Certbot macOS crontab instructions need fixing

The current instructions for adding certbot renewal to /etc/crontab on macOS don't seem to work.

At least they don't seem to work on macOS High Sierra.

I had to modify the entry in crontab to have the complete path to certbot in order to get it to run.

I only discovered this after my certs expired because automatically renewing them via cron didn't work.

I think it might be better to modify the instructions to have users run "sudo crontab -e" and then paste the line into root's crontab entries rather than placing the entry in /etc/crontab. (Also, you have to remove "root" from the line when putting it inside root's crontab.)

Thanks for the report, we should fix this (macOS cron instructions don't work because Certbot isn't in the cron PATH · Issue #8974 · certbot/certbot · GitHub).

Did you install Certbot from Homebrew?

I think the aim here was to have a one-liner that could be copy pasted.

For some users, figuring out a terminal text editor might be a big ask.

Yes, that's how I installed it.

Good point, especially since "crontab -e" on my Mac, by default, invokes vi and not something a little more user friendly like nano.

Here's a one liner that will put the entry in root's crontab instead of /etc/crontab

sudo crontab -l | { cat; echo "0 0,12 * * * python -c 'import random; import time; time.sleep(random.random() * 3600)' && certbot renew -q"; } | sudo crontab -

[correct me if I'm wrong]
But doesn't it do more than just add that one line?
If I read that correctly, the first part lists the current users cron entries.
The second part appends the line in question.
The third part inserts the output of the previous two as replacement entries into the root user's cron.
OR does that last part go into the current user's cron?

If third part writes to root user cron, then it seems to overwrite what was there.
If third part writes to current user, then it might not execute with proper credentials.
Only if the current user is root, does then this make sense (to me).

"sudo crontab -l" lists the root user's crontab entries.

Sorry for my shorter reply last night.

I tested this on my system before suggesting it here. The first part read from root's crontab and third part wrote to root's crontab on my macOS High Sierra computer. So, as far as adding that line to root's crontab (when run from a non-root account), it produced the desired result for me in my testing.

However, when I checked the Let's Encrypt logs this morning, certbot did not appear to have run some time after midnight last night. So, I'm doing some more testing to see why that is.

Basically, I've modified the entry in root's crontab to look like this:

0 0,12 * * * python -c 'import random; import time; time.sleep(random.random() * 3600)' && date >> /var/log/certbot.log && certbot renew >> /var/log/certbot.log 2>&1

So, that I can both see if the scheduled job is running as intended and to see what error is produced by trying to run certbot without a full path from root's crontab. (I had to add the full path to certbot in order to get it to run from /etc/crontab.)

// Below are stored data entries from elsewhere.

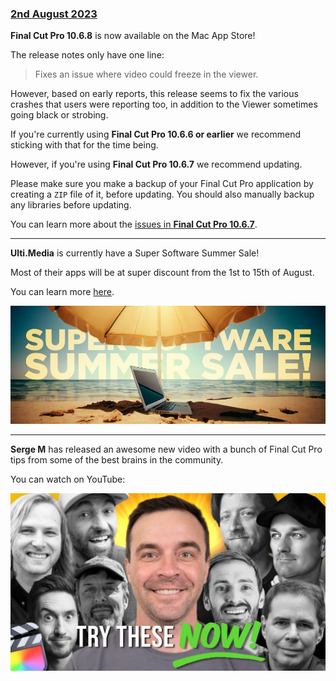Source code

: ### [2nd August 2023](/news/20230802)

**Final Cut Pro 10.6.8** is now available on the Mac App Store!

The release notes only have one line:

> Fixes an issue where video could freeze in the viewer.

However, based on early reports, this release seems to fix the various crashes that users were reporting too, in addition to the Viewer sometimes going black or strobing.

If you're currently using **Final Cut Pro 10.6.6 or earlier** we recommend sticking with that for the time being.

However, if you're using **Final Cut Pro 10.6.7** we recommend updating.

Please make sure you make a backup of your Final Cut Pro application by creating a `ZIP` file of it, before updating. You should also manually backup any libraries before updating.

You can learn more about the [issues in **Final Cut Pro 10.6.7**](https://github.com/CommandPost/FCPCafe/issues/223).

---

**Ulti.Media** is currently have a Super Software Summer Sale!

Most of their apps will be at super discount from the 1st to 15th of August.

You can learn more [here](https://ulti.media/sale/).

![](/static/ultimedia-summer-sale.jpeg)

---

**Serge M** has released an awesome new video with a bunch of Final Cut Pro tips from some of the best brains in the community.

You can watch on YouTube:

[![](/static/sergem-video.jpeg)](https://www.youtube.com/watch?v=oxVm6qlsdQE)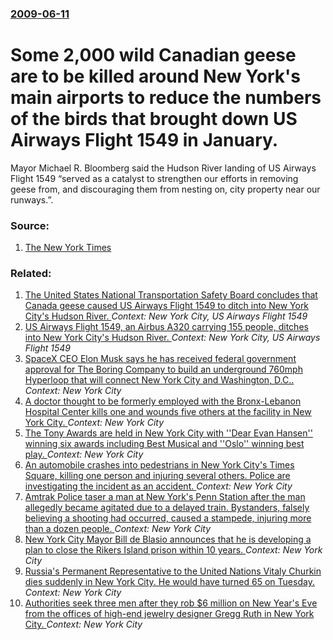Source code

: ### [2009-06-11](/news/2009/06/11/index.md)

#  Some 2,000 wild Canadian geese are to be killed around New York's main airports to reduce the numbers of the birds that brought down US Airways Flight 1549 in January. 

Mayor Michael R. Bloomberg said the Hudson River landing of US Airways Flight 1549 &#8220;served as a catalyst to strengthen our efforts in removing geese from, and discouraging them from nesting on, city property near our runways.&#8221;.


### Source:

1. [The New York Times](http://www.nytimes.com/2009/06/12/nyregion/12geese.html?_r=1)

### Related:

1. [ The United States National Transportation Safety Board concludes that Canada geese caused US Airways Flight 1549 to ditch into New York City's Hudson River. ](/news/2009/02/12/the-united-states-national-transportation-safety-board-concludes-that-canada-geese-caused-us-airways-flight-1549-to-ditch-into-new-york-cit.md) _Context: New York City, US Airways Flight 1549_
2. [ US Airways Flight 1549, an Airbus A320 carrying 155 people, ditches into New York City's Hudson River. ](/news/2009/01/15/us-airways-flight-1549-an-airbus-a320-carrying-155-people-ditches-into-new-york-city-s-hudson-river.md) _Context: New York City, US Airways Flight 1549_
3. [SpaceX CEO Elon Musk says he has received federal government approval for The Boring Company to build an underground 760mph Hyperloop that will connect New York City and Washington, D.C.. ](/news/2017/07/20/spacex-ceo-elon-musk-says-he-has-received-federal-government-approval-for-the-boring-company-to-build-an-underground-760mph-hyperloop-that-w.md) _Context: New York City_
4. [A doctor thought to be formerly employed with the Bronx-Lebanon Hospital Center kills one and wounds five others at the facility in New York City. ](/news/2017/06/30/a-doctor-thought-to-be-formerly-employed-with-the-bronx-lebanon-hospital-center-kills-one-and-wounds-five-others-at-the-facility-in-new-york.md) _Context: New York City_
5. [The Tony Awards are held in New York City with ''Dear Evan Hansen'' winning six awards including Best Musical and ''Oslo'' winning best play. ](/news/2017/06/11/the-tony-awards-are-held-in-new-york-city-with-dear-evan-hansen-winning-six-awards-including-best-musical-and-oslo-winning-best-play.md) _Context: New York City_
6. [An automobile crashes into pedestrians in New York City's Times Square, killing one person and injuring several others. Police are investigating the incident as an accident. ](/news/2017/05/18/an-automobile-crashes-into-pedestrians-in-new-york-city-s-times-square-killing-one-person-and-injuring-several-others-police-are-investiga.md) _Context: New York City_
7. [Amtrak Police taser a man at New York's Penn Station after the man allegedly became agitated due to a delayed train. Bystanders, falsely believing a shooting had occurred, caused a stampede, injuring more than a dozen people. ](/news/2017/04/14/amtrak-police-taser-a-man-at-new-york-s-penn-station-after-the-man-allegedly-became-agitated-due-to-a-delayed-train-bystanders-falsely-bel.md) _Context: New York City_
8. [New York City Mayor Bill de Blasio announces that he is developing a plan to close the Rikers Island prison within 10 years. ](/news/2017/03/31/new-york-city-mayor-bill-de-blasio-announces-that-he-is-developing-a-plan-to-close-the-rikers-island-prison-within-10-years.md) _Context: New York City_
9. [Russia's Permanent Representative to the United Nations Vitaly Churkin dies suddenly in New York City. He would have turned 65 on Tuesday. ](/news/2017/02/20/russia-s-permanent-representative-to-the-united-nations-vitaly-churkin-dies-suddenly-in-new-york-city-he-would-have-turned-65-on-tuesday.md) _Context: New York City_
10. [Authorities seek three men after they rob $6 million on New Year's Eve from the offices of high-end jewelry designer Gregg Ruth in New York City. ](/news/2017/01/1/authorities-seek-three-men-after-they-rob-6-million-on-new-year-s-eve-from-the-offices-of-high-end-jewelry-designer-gregg-ruth-in-new-york.md) _Context: New York City_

OK, EDITOR=nano crontab -e.

But I like vi !
LOL

Turns out, placing the certbot command in root's crontab (without the full path), results in the following error:

/bin/sh: certbot: command not found

Just like when it was in /etc/crontab.

I always use full paths
[old sckool tips and tricks]

Point taken, except I started this thread because the instructions at:

...don't have the full path to certbot and I followed those instructions and thought my certs would auto renew and then they didn't.

This version of a one liner worked to put the entry in /etc/crontab with the full path to certbot on my High Sierra Mac:

echo "0 0,12 * * * root python -c 'import random; import time; time.sleep(random.random() * 3600)' && $(which certbot) renew -q" | sudo tee -a /etc/crontab > /dev/null

If certbot is not in the crontab path here are three ways to fix it.

• Change or Set PATH in the crontab file

a@fumatica:~/threefive$ crontab -l
#
SHELL=/bin/sh
# This is the crontab PATH 
PATH=/bin:/sbin:/usr/bin:/usr/sbin 
HOME=/var/log
...

OR

• Use the absolute path instead of just calling certbot

/usr/local/bin/certbot renew

OR

• Use the which command with back ticks

    `which certbot` renew

This is not a problem with certbot, it's just how cron works.

I don't think anyone was saying that it's a problem with certbot. I think the problem is with the instructions at this web page:

https://certbot.eff.org/lets-encrypt/osx-apache

...especially the section titled "Set up automatic renewal".

This topic was automatically closed 30 days after the last reply. New replies are no longer allowed.